### [Action item]
Could you reproduce, word for word, everything below from the line containing "abundance > 0.003)" down to the line containing "A. Distribution of", with both of those lines included and no others?

### [Provided information]
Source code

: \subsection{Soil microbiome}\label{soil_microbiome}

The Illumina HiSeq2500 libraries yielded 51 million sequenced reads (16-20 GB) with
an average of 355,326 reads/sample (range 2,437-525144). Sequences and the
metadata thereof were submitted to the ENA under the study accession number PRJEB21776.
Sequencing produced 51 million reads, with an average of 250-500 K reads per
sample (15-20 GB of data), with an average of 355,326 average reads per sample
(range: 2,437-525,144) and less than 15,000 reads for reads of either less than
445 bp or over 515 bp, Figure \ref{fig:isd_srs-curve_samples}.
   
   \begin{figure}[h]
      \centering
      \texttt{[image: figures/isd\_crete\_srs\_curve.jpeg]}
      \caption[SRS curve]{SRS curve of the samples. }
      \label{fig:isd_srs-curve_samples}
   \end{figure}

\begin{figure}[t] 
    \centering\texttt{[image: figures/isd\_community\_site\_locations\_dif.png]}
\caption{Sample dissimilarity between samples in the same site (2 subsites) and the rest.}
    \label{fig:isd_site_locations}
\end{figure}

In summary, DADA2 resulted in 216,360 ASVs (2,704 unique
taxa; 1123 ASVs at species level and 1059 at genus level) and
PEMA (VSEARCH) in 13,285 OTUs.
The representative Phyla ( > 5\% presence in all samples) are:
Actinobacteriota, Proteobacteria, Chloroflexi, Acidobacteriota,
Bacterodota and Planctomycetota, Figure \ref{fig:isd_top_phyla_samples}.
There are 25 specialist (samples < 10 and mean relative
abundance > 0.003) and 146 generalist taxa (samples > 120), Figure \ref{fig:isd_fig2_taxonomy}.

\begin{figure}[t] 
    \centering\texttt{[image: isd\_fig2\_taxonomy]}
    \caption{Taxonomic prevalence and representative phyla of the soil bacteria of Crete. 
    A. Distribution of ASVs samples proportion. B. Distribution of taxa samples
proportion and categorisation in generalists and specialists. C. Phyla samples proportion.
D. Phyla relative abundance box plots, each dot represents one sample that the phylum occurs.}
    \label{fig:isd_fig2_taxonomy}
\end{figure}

---

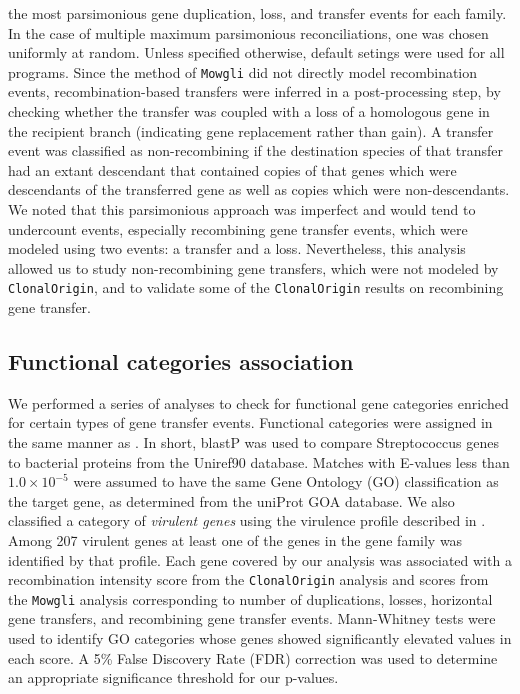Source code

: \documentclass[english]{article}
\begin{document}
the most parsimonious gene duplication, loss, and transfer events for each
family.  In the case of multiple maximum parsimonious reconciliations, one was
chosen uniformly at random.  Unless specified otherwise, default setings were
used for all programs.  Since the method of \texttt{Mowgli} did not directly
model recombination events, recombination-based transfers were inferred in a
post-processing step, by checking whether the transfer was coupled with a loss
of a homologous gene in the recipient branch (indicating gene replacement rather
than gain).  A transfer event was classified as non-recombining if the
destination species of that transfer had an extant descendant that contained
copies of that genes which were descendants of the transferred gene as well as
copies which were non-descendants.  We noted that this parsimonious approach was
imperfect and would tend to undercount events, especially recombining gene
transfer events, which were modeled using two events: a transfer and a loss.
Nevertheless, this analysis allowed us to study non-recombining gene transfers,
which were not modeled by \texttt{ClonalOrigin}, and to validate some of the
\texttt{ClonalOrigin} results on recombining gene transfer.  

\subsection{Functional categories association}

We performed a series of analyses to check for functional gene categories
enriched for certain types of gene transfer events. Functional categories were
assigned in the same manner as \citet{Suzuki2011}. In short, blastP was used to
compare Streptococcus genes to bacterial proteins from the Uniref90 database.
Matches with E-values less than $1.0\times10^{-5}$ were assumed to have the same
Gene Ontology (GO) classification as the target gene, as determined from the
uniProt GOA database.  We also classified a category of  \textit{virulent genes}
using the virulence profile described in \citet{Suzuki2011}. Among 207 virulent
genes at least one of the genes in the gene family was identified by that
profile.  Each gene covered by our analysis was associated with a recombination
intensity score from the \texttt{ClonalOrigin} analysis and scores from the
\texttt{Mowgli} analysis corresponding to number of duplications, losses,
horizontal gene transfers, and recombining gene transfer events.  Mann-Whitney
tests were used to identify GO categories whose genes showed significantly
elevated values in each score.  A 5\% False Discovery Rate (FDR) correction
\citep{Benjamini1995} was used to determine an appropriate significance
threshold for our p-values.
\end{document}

...

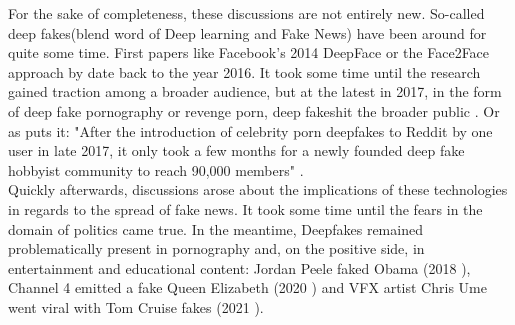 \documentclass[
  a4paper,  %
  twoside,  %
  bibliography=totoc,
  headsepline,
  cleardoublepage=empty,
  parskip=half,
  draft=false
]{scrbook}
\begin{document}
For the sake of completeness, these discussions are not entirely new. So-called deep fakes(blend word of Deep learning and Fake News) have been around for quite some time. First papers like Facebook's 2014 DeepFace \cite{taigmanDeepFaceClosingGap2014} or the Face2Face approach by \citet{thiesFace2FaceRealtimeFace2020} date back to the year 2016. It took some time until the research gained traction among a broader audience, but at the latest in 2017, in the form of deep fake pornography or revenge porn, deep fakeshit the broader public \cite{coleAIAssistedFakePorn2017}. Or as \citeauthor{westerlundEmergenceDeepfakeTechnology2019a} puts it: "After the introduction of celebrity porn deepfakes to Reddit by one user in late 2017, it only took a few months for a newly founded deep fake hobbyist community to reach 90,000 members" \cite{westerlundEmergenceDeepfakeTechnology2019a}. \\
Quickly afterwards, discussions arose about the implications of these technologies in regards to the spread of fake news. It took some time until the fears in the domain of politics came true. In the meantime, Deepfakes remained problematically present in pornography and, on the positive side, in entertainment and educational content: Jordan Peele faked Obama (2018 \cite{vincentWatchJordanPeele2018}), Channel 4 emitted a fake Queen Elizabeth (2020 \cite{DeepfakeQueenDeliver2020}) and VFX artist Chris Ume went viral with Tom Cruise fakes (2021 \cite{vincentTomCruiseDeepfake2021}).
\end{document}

### [Finished task]
abundance > 0.003) and 146 generalist taxa (samples > 120), Figure \ref{fig:isd_fig2_taxonomy}.

\begin{figure}[t] 
    \centering\texttt{[image: isd\_fig2\_taxonomy]}
    \caption{Taxonomic prevalence and representative phyla of the soil bacteria of Crete. 
    A. Distribution of ASVs samples proportion. B. Distribution of taxa samples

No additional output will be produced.